I wonder if Diwan's funds are shorting NNVC. It actually makes sense. How else for Diwan to unload millions of shares before they become worthless?

loanranger

12/24/16 7:29 AM

#128266 RE: Rawnoc #128234

I have no factual knowledge on the subject and even less of an opinion. I'm still waiting for the proponent to explain it clearly enough for me to understand it.
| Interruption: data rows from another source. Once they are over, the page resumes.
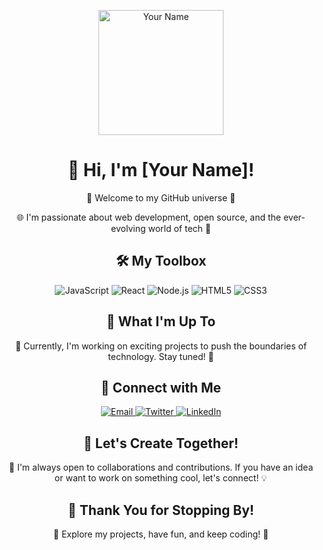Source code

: <p align="center">
  <img src="https://your-image-url.com/your-image.png" alt="Your Name" width="200" height="200">
</p>

<h1 align="center">👋 Hi, I'm [Your Name]!</h1>

<p align="center">
  🚀 Welcome to my GitHub universe 🌟
</p>

<p align="center">
  🌐 I'm passionate about web development, open source, and the ever-evolving world of tech 🌈
</p>

<h2 align="center">🛠️ My Toolbox</h2>

<p align="center">
  <img src="https://img.shields.io/badge/-JavaScript-F7DF1E?style=flat&logo=javascript&logoColor=black" alt="JavaScript">
  <img src="https://img.shields.io/badge/-React-61DAFB?style=flat&logo=react&logoColor=white" alt="React">
  <img src="https://img.shields.io/badge/-Node.js-339933?style=flat&logo=node.js&logoColor=white" alt="Node.js">
  <img src="https://img.shields.io/badge/-HTML5-E34F26?style=flat&logo=html5&logoColor=white" alt="HTML5">
  <img src="https://img.shields.io/badge/-CSS3-1572B6?style=flat&logo=css3&logoColor=white" alt="CSS3">
</p>

<h2 align="center">🚀 What I'm Up To</h2>

<p align="center">
  🌱 Currently, I'm working on exciting projects to push the boundaries of technology. Stay tuned! 👀
</p>

<h2 align="center">🌟 Connect with Me</h2>

<p align="center">
  <a href="mailto:krushna2483@gmail.com">
    <img src="https://img.shields.io/badge/Email-D14836?style=for-the-badge&logo=gmail&logoColor=white" alt="Email">
  </a>
  <a href="https://twitter.com/harekrsna_024">
    <img src="https://img.shields.io/badge/Twitter-1DA1F2?style=for-the-badge&logo=twitter&logoColor=white" alt="Twitter">
  </a>
  <a href="https://linkedin.com/in/krishan-kumar-sharma-02726b237">
    <img src="https://img.shields.io/badge/LinkedIn-0077B5?style=for-the-badge&logo=linkedin&logoColor=white" alt="LinkedIn">
  </a>
</p>

<h2 align="center">🌈 Let's Create Together!</h2>

<p align="center">
  🤝 I'm always open to collaborations and contributions. If you have an idea or want to work on something cool, let's connect! 💡
</p>

<h2 align="center">🌌 Thank You for Stopping By!</h2>

<p align="center">
  🙌 Explore my projects, have fun, and keep coding! 🚀
</p>

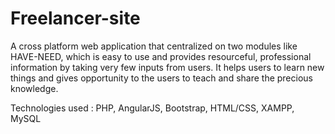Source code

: # Freelancer-site

A cross platform web application that centralized on two modules like HAVE-NEED, which is easy to use and provides resourceful, professional information by taking very few inputs from users. It helps users to learn new things and gives opportunity to the users to teach and share the precious knowledge.

Technologies used :
PHP, AngularJS, Bootstrap, HTML/CSS, XAMPP, MySQL
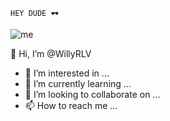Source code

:                                                                            HEY DUDE 🕶

![me](https://www.aprendemas.com/mx/blog/images/2016/10/computacion.jpg)

👋 Hi, I’m @WillyRLV
- 👀 I’m interested in ...
- 🌱 I’m currently learning ...
- 💞️ I’m looking to collaborate on ...
- 📫 How to reach me ...

<!---
WillyRLV/WillyRLV is a ✨ special ✨ repository because its `README.md` (this file) appears on your GitHub profile.
You can click the Preview link to take a look at your changes.
--->
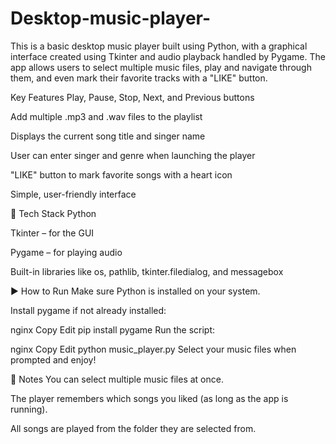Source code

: # Desktop-music-player-
This is a basic desktop music player built using Python, with a graphical interface created using Tkinter and audio playback handled by Pygame. The app allows users to select multiple music files, play and navigate through them, and even mark their favorite tracks with a "LIKE" button.

Key Features
Play, Pause, Stop, Next, and Previous buttons

Add multiple .mp3 and .wav files to the playlist

Displays the current song title and singer name

User can enter singer and genre when launching the player

"LIKE" button to mark favorite songs with a heart icon

Simple, user-friendly interface

🔧 Tech Stack
Python

Tkinter – for the GUI

Pygame – for playing audio

Built-in libraries like os, pathlib, tkinter.filedialog, and messagebox

▶️ How to Run
Make sure Python is installed on your system.

Install pygame if not already installed:

nginx
Copy
Edit
pip install pygame
Run the script:

nginx
Copy
Edit
python music_player.py
Select your music files when prompted and enjoy!

📌 Notes
You can select multiple music files at once.

The player remembers which songs you liked (as long as the app is running).

All songs are played from the folder they are selected from.

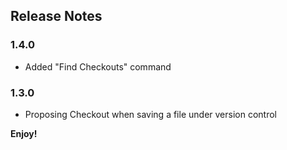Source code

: ## Release Notes

### 1.4.0
* Added "Find Checkouts" command

### 1.3.0
* Proposing Checkout when saving a file under version control

**Enjoy!**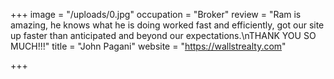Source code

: +++
image = "/uploads/0.jpg"
occupation = "Broker"
review = "Ram is amazing, he knows what he is doing worked fast and efficiently, got our site up faster than anticipated and beyond our expectations.\nTHANK YOU SO MUCH!!!"
title = "John Pagani"
website = "https://wallstrealty.com"

+++
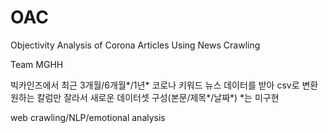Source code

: # OAC
Objectivity Analysis of Corona Articles Using News Crawling

Team MGHH

빅카인즈에서 최근 3개월/6개월*/1년* 코로나 키워드 뉴스 데이터를 받아 csv로 변환
원하는 칼럼만 잘라서 새로운 데이터셋 구성(본문/제목*/날짜*)
*는 미구현

web crawling/NLP/emotional analysis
The only analogy that I can think of to clarify it is a cash dividend. A short has to pay that to the new shareholder BUT it comes out of the market price of the shares (automatically reduced by the dividend amount) so when it comes time to cover the share price has been theoretically lowered by the dividend amount.
I'm not sure how, IF (a big IF) the warrant dividend has any actual value, there would be any difference in how the market adjusts the share price for that.
IN THEORY, whatever the warrant is worth at the end of the non-tranferability period, the share price will be reduced by the same amount by the market itself. A short wouldn't care if he has to cover two instruments instead of one as long as the total cost is the same. If a short needs to buy the warrant during the non-transferability period, the same thing is true.


It seems as if, should the company actually do this (I CAN'T BELIEVE THAT THEY WOULD), current shareholders would essentially be making some of the value of the common inaccessible by putting it in the non-transferable warrant. Seems nuts to me.


Your turn:
What would happen to NAKED shorts facing a nontransferable dividend?